--- Exercise data Enclosed Below ---
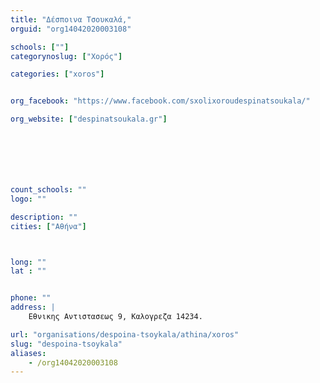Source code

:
```yaml
---
title: "Δέσποινα Τσουκαλά,"
orguid: "org14042020003108"

schools: [""]
categorynoslug: ["Χορός"]

categories: ["xoros"]


org_facebook: "https://www.facebook.com/sxolixoroudespinatsoukala/"

org_website: ["despinatsoukala.gr"]







count_schools: ""
logo: ""

description: ""
cities: ["Αθήνα"]



long: ""
lat : ""


phone: ""
address: |
    Εθνικης Αντιστασεως 9, Καλογρεζα 14234.

url: "organisations/despoina-tsoykala/athina/xoros"
slug: "despoina-tsoykala"
aliases:
    - /org14042020003108
---
```



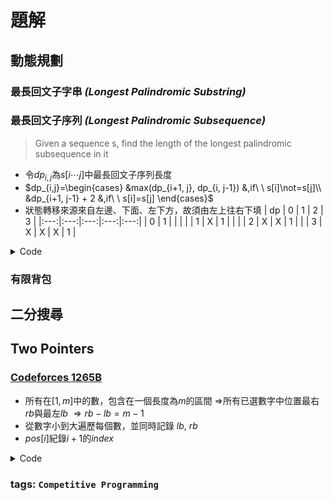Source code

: # 題解

<!-- markdownlint-disable MD003 MD022 MD033 -->

## 動態規劃

### 最長回文子字串 *(Longest Palindromic Substring)*

### 最長回文子序列 *(Longest Palindromic Subsequence)*

> Given a sequence s, find the length of the longest palindromic subsequence in it

* 令$dp_{i,j}$為$s[i\dotsb j]$中最長回文子序列長度
* $dp_{i,j}=\begin{cases}
&max(dp_{i+1, j}, dp_{i, j-1}) &,if\ \ s[i]\not=s[j]\\
&dp_{i+1, j-1} + 2 &,if\ \ s[i]=s[j]
\end{cases}$
* 狀態轉移來源來自左邊、下面、左下方，故須由左上往右下填
| dp | 0 | 1 | 2 | 3 |
|:---:|:---:|:---:|:---:|:---:|
| 0 | 1 |  |  |  |
| 1 | X | 1 |  |  |
| 2 | X | X | 1 |  |
| 3 | X | X | X | 1 |

<details>
<summary>Code</summary>

```cpp=
vector<vector<int>> dp(len, vector<int>(len, 1));
int ans = INT_MIN;
for(int k = 1; k < len; k++)
{
    for(int i = 0; k + i < len; i++)
    {
        int j = k + i;
        if(j - i == 1)
        {
            if(str[i] == str[j])
                dp[i][j] = 2;
            else
                dp[i][j] = 1;
        }
        else
        {
            if(str[i] == str[j])
                dp[i][j] = dp[i+1][j-1] + 2;
            else
                dp[i][j] = max(dp[i+1][j], dp[i][j-1]);
        }
        ans = max(ans, dp[i][j]);
    }
}
```

</details>

### 有限背包

## 二分搜尋

## Two Pointers

### [Codeforces 1265B](https://codeforces.com/contest/1265/problem/B)

* 所有在$[1,m]$中的數，包含在一個長度為$m$的區間
  $\Rightarrow$所有已選數字中位置最右$rb$與最左$lb$
  $\Rightarrow rb - lb = m - 1$
* 從數字小到大遍歷每個數，並同時記錄 $lb,\ rb$
* $pos[i]$紀錄$i+1$的$index$

<details>
<summary>Code</summary>

```cpp=
l = r = pos[0];
for(int i = 1; i < len; i++)
{
    if(pos[i] < l)
        l = pos[i];
    else if(pos[i] > r)
        r = pos[i];
    
    if(r - l == i)
        cout << 1;
    else
        cout << 0;
}
cout << endl;
```

</details>

### tags: `Competitive Programming`
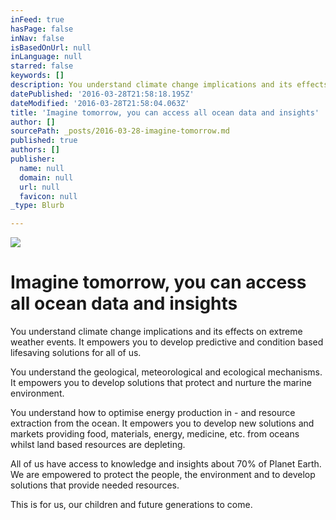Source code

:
 ```yaml
---
inFeed: true
hasPage: false
inNav: false
isBasedOnUrl: null
inLanguage: null
starred: false
keywords: []
description: You understand climate change implications and its effects on extreme weather events. It empowers you to develop predictive and condition based lifesaving solutions for all of us.
datePublished: '2016-03-28T21:58:18.195Z'
dateModified: '2016-03-28T21:58:04.063Z'
title: 'Imagine tomorrow, you can access all ocean data and insights'
author: []
sourcePath: _posts/2016-03-28-imagine-tomorrow.md
published: true
authors: []
publisher:
  name: null
  domain: null
  url: null
  favicon: null
_type: Blurb

---
```

![](https://the-grid-user-content.s3-us-west-2.amazonaws.com/dde8edf5-aeb7-4f87-8a06-b4105d084cb7.jpg)

# Imagine tomorrow, you can access all ocean data and insights

You understand climate change implications and its effects on extreme weather events. It empowers you to develop predictive and condition based lifesaving solutions for all of us.

You understand the geological, meteorological and ecological mechanisms. It empowers you to develop solutions that protect and nurture the marine environment. 

You understand how to optimise energy production in - and resource extraction from the ocean. It empowers you to develop new solutions and markets providing food, materials, energy, medicine, etc. from oceans whilst land based resources are depleting.

All of us have access to knowledge and insights about 70% of Planet Earth. We are empowered to protect the people, the environment and to develop solutions that provide needed resources. 

This is for us, our children and future generations to come.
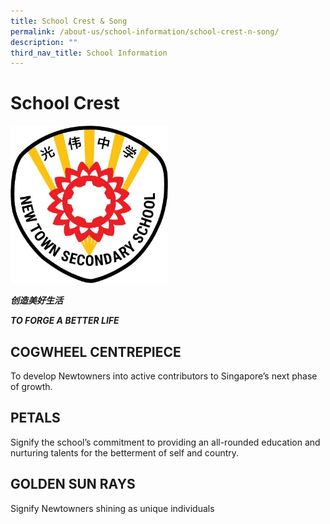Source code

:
 ```yaml
---
title: School Crest & Song
permalink: /about-us/school-information/school-crest-n-song/
description: ""
third_nav_title: School Information
---
```

# School Crest

<img src="/images/crest1.jpeg" style="width:50%">
		 
***创造美好生活***

***TO FORGE A BETTER LIFE***

COGWHEEL CENTREPIECE&nbsp;
---------------------

To develop Newtowners into active contributors to Singapore’s next phase of growth.

  
  

PETALS
------

Signify the school’s commitment to providing an all-rounded education and nurturing talents for the betterment of self and country.


  

GOLDEN SUN RAYS
---------------

Signify Newtowners shining as unique individuals&nbsp;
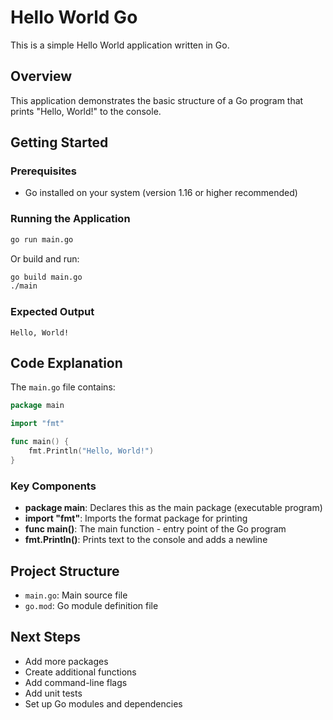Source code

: # Hello World Go

This is a simple Hello World application written in Go.

## Overview

This application demonstrates the basic structure of a Go program that prints "Hello, World!" to the console.

## Getting Started

### Prerequisites

- Go installed on your system (version 1.16 or higher recommended)

### Running the Application

```bash
go run main.go
```

Or build and run:

```bash
go build main.go
./main
```

### Expected Output

```
Hello, World!
```

## Code Explanation

The `main.go` file contains:

```go
package main

import "fmt"

func main() {
    fmt.Println("Hello, World!")
}
```

### Key Components

- **package main**: Declares this as the main package (executable program)
- **import "fmt"**: Imports the format package for printing
- **func main()**: The main function - entry point of the Go program
- **fmt.Println()**: Prints text to the console and adds a newline

## Project Structure

- `main.go`: Main source file
- `go.mod`: Go module definition file

## Next Steps

- Add more packages
- Create additional functions
- Add command-line flags
- Add unit tests
- Set up Go modules and dependencies

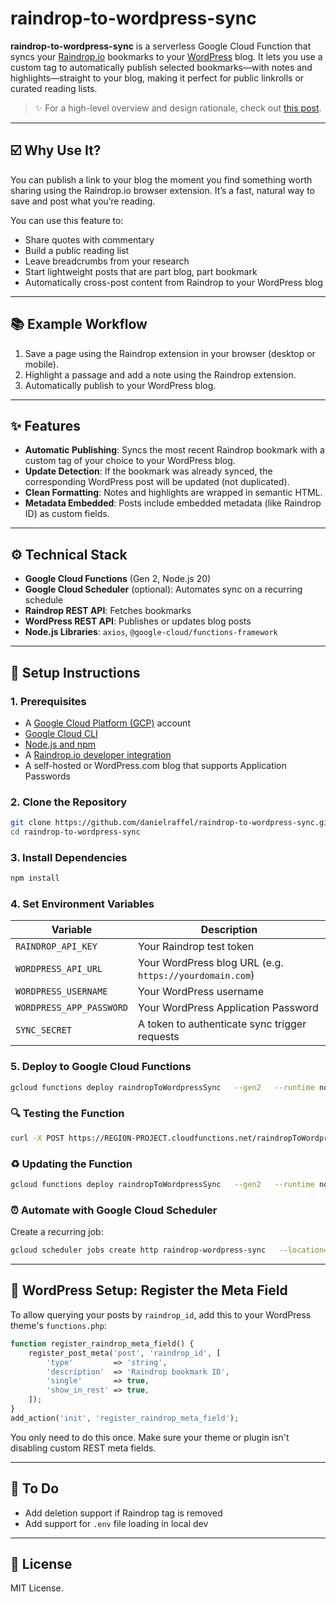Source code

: # raindrop-to-wordpress-sync

**raindrop-to-wordpress-sync** is a serverless Google Cloud Function that syncs your [Raindrop.io](https://raindrop.io) bookmarks to your [WordPress](https://wordpress.org) blog. It lets you use a custom tag to automatically publish selected bookmarks—with notes and highlights—straight to your blog, making it perfect for public linkrolls or curated reading lists.

> ✨ For a high-level overview and design rationale, check out [this post](https://danielraffel.me/2024/01/30/intriguing-stuff/).

---

## ☑️ Why Use It?

You can publish a link to your blog the moment you find something worth sharing using the Raindrop.io browser extension. It’s a fast, natural way to save and post what you’re reading.

You can use this feature to:
- Share quotes with commentary  
- Build a public reading list  
- Leave breadcrumbs from your research  
- Start lightweight posts that are part blog, part bookmark  
- Automatically cross-post content from Raindrop to your WordPress blog

---

## 📚 Example Workflow

1. Save a page using the Raindrop extension in your browser (desktop or mobile).
2. Highlight a passage and add a note using the Raindrop extension.
3. Automatically publish to your WordPress blog.

---

## ✨ Features

- **Automatic Publishing**: Syncs the most recent Raindrop bookmark with a custom tag of your choice to your WordPress blog.
- **Update Detection**: If the bookmark was already synced, the corresponding WordPress post will be updated (not duplicated).
- **Clean Formatting**: Notes and highlights are wrapped in semantic HTML.
- **Metadata Embedded**: Posts include embedded metadata (like Raindrop ID) as custom fields.

---

## ⚙️ Technical Stack

- **Google Cloud Functions** (Gen 2, Node.js 20)
- **Google Cloud Scheduler** (optional): Automates sync on a recurring schedule
- **Raindrop REST API**: Fetches bookmarks
- **WordPress REST API**: Publishes or updates blog posts
- **Node.js Libraries**: `axios`, `@google-cloud/functions-framework`

---

## 🚀 Setup Instructions

### 1. Prerequisites

- A [Google Cloud Platform (GCP)](https://cloud.google.com/) account
- [Google Cloud CLI](https://cloud.google.com/sdk/docs/install)
- [Node.js and npm](https://nodejs.org/)
- A [Raindrop.io developer integration](https://developer.raindrop.io/v1/authentication)
- A self-hosted or WordPress.com blog that supports Application Passwords

### 2. Clone the Repository

```bash
git clone https://github.com/danielraffel/raindrop-to-wordpress-sync.git
cd raindrop-to-wordpress-sync
```

### 3. Install Dependencies
```bash
npm install
```

### 4. Set Environment Variables

| Variable                  | Description                                                      |
|---------------------------|------------------------------------------------------------------|
| `RAINDROP_API_KEY`        | Your Raindrop test token                                         |
| `WORDPRESS_API_URL`       | Your WordPress blog URL (e.g. `https://yourdomain.com`)           |
| `WORDPRESS_USERNAME`      | Your WordPress username                                          |
| `WORDPRESS_APP_PASSWORD`  | Your WordPress Application Password                              |
| `SYNC_SECRET`             | A token to authenticate sync trigger requests                    |

### 5. Deploy to Google Cloud Functions

```bash
gcloud functions deploy raindropToWordpressSync   --gen2   --runtime nodejs20   --trigger-http   --region YOUR_REGION   --entry-point raindropToWordpressSync   --set-env-vars RAINDROP_API_KEY=YOUR_RAINDROP_KEY,WORDPRESS_API_URL=https://yourdomain.com,WORDPRESS_USERNAME=yourname,WORDPRESS_APP_PASSWORD=yourpass,SYNC_SECRET=YOUR_SECRET
```

### 🔍 Testing the Function

```bash
curl -X POST https://REGION-PROJECT.cloudfunctions.net/raindropToWordpressSync   -H "Authorization: Bearer YOUR_SECRET"
```

### ♻️ Updating the Function

```bash
gcloud functions deploy raindropToWordpressSync   --gen2   --runtime nodejs20   --trigger-http   --region YOUR_REGION   --entry-point raindropToWordpressSync
```

### ⏰ Automate with Google Cloud Scheduler

Create a recurring job:

```bash
gcloud scheduler jobs create http raindrop-wordpress-sync   --location=us-central1   --schedule="*/15 * * * *"   --uri=https://us-central1-YOUR_PROJECT.cloudfunctions.net/raindropToWordpressSync   --http-method=POST   --headers="Authorization=Bearer ${SYNC_SECRET}"   --attempt-deadline=540s
```

---

## 🔧 WordPress Setup: Register the Meta Field

To allow querying your posts by `raindrop_id`, add this to your WordPress theme's `functions.php`:

```php
function register_raindrop_meta_field() {
    register_post_meta('post', 'raindrop_id', [
        'type'         => 'string',
        'description'  => 'Raindrop bookmark ID',
        'single'       => true,
        'show_in_rest' => true,
    ]);
}
add_action('init', 'register_raindrop_meta_field');
```

You only need to do this once. Make sure your theme or plugin isn't disabling custom REST meta fields.

---

## 📌 To Do

- Add deletion support if Raindrop tag is removed
- Add support for `.env` file loading in local dev

---

## 📄 License

MIT License.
--- End of Enclosed Exercise data ---
**Work item**
Respond with the number of lines in the entries that include the string "Println", and nothing besides.

**Solution for this task**
2